> **WORK REQUEST**:
Please restate, word for word, each line from the one containing "4. **AI 테마 선택**" through the end of the entries below.

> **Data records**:

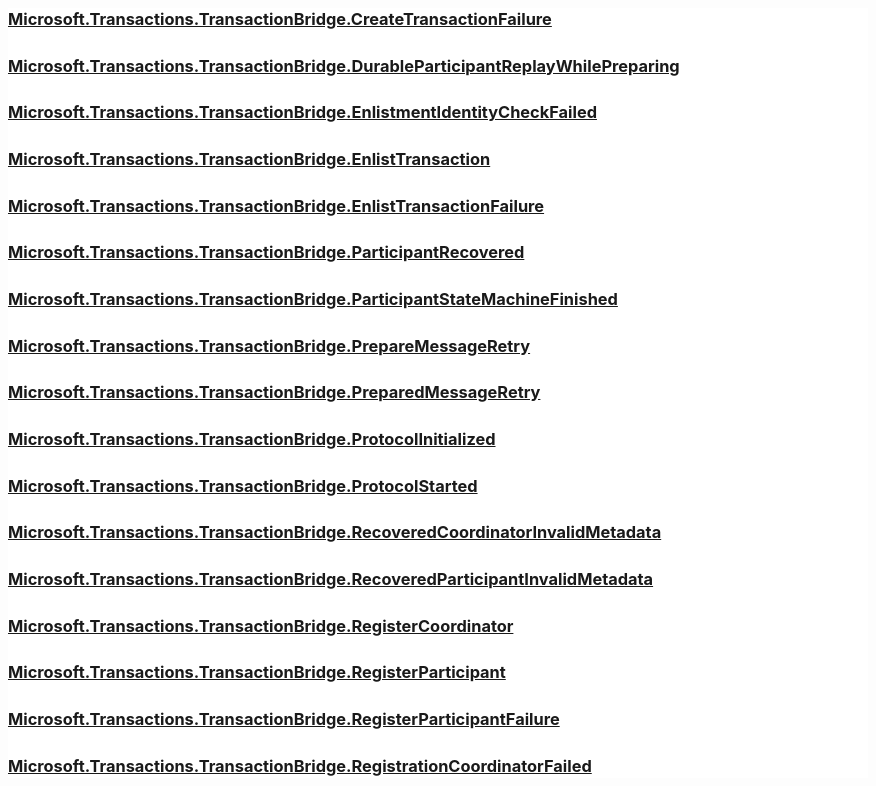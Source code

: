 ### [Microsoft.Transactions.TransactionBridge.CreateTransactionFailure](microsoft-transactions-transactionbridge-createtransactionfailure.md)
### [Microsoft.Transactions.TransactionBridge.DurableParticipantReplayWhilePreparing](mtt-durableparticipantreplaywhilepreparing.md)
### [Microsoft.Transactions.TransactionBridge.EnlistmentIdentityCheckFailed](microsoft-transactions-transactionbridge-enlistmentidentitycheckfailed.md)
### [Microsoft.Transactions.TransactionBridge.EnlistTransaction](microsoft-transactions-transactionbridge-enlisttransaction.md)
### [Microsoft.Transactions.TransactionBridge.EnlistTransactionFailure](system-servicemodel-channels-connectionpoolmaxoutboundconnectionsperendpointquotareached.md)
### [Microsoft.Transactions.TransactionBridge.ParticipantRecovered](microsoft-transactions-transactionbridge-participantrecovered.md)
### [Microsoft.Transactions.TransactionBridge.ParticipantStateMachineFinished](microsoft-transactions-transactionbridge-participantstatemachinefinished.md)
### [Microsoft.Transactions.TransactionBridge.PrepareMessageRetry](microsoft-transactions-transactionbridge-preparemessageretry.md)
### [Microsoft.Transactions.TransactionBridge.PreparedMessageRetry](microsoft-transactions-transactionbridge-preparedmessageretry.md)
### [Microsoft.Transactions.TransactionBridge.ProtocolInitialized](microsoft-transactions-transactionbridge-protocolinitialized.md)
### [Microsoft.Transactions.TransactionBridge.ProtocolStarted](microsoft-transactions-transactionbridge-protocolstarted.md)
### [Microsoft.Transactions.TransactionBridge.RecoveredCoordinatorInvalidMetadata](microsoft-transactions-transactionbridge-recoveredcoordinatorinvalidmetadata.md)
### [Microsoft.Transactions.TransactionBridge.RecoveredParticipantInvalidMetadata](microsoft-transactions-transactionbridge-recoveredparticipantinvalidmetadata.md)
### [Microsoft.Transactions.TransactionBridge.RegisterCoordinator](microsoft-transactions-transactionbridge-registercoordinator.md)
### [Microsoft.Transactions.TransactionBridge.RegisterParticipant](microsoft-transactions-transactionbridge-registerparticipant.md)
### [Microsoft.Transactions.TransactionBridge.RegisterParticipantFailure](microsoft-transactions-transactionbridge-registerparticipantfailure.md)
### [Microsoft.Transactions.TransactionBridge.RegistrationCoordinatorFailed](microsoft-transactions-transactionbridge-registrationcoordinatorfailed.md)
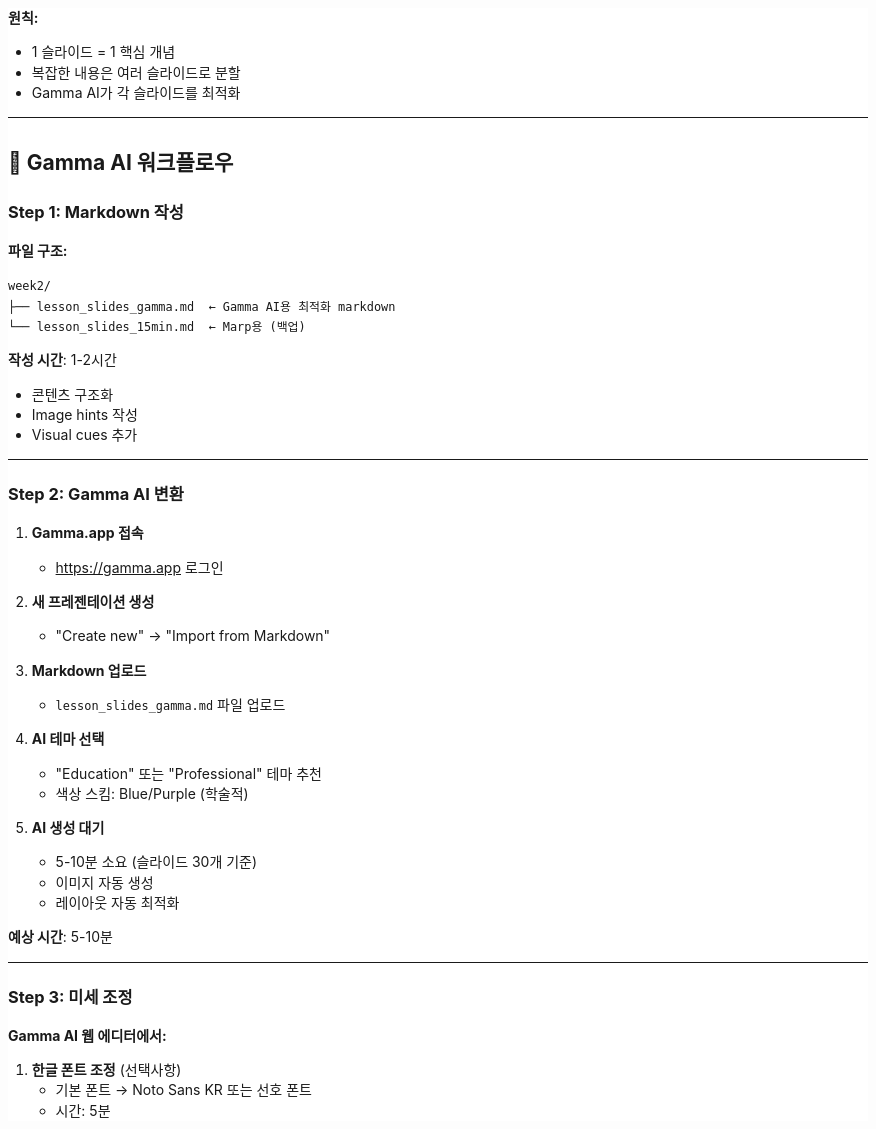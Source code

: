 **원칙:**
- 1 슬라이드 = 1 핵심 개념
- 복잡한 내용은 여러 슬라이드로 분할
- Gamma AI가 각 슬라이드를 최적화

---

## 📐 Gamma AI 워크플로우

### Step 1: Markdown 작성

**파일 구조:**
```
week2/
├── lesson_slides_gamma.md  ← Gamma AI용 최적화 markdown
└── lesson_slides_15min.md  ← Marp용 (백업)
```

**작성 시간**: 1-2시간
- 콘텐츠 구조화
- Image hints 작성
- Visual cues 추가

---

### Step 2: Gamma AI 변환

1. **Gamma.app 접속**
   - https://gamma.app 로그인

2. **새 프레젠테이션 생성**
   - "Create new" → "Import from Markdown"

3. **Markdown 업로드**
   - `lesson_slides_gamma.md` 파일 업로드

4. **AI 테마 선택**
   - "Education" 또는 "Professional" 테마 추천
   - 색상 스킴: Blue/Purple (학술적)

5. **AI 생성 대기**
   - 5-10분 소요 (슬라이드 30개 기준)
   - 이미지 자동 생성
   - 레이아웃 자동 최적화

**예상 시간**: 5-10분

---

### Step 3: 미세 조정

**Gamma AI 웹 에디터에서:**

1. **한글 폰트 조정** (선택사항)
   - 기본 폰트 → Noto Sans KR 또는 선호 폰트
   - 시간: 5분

> **SOLUTION**:
4. **AI 테마 선택**
   - "Education" 또는 "Professional" 테마 추천
   - 색상 스킴: Blue/Purple (학술적)

5. **AI 생성 대기**
   - 5-10분 소요 (슬라이드 30개 기준)
   - 이미지 자동 생성
   - 레이아웃 자동 최적화

**예상 시간**: 5-10분

---

### Step 3: 미세 조정

**Gamma AI 웹 에디터에서:**

1. **한글 폰트 조정** (선택사항)
   - 기본 폰트 → Noto Sans KR 또는 선호 폰트
   - 시간: 5분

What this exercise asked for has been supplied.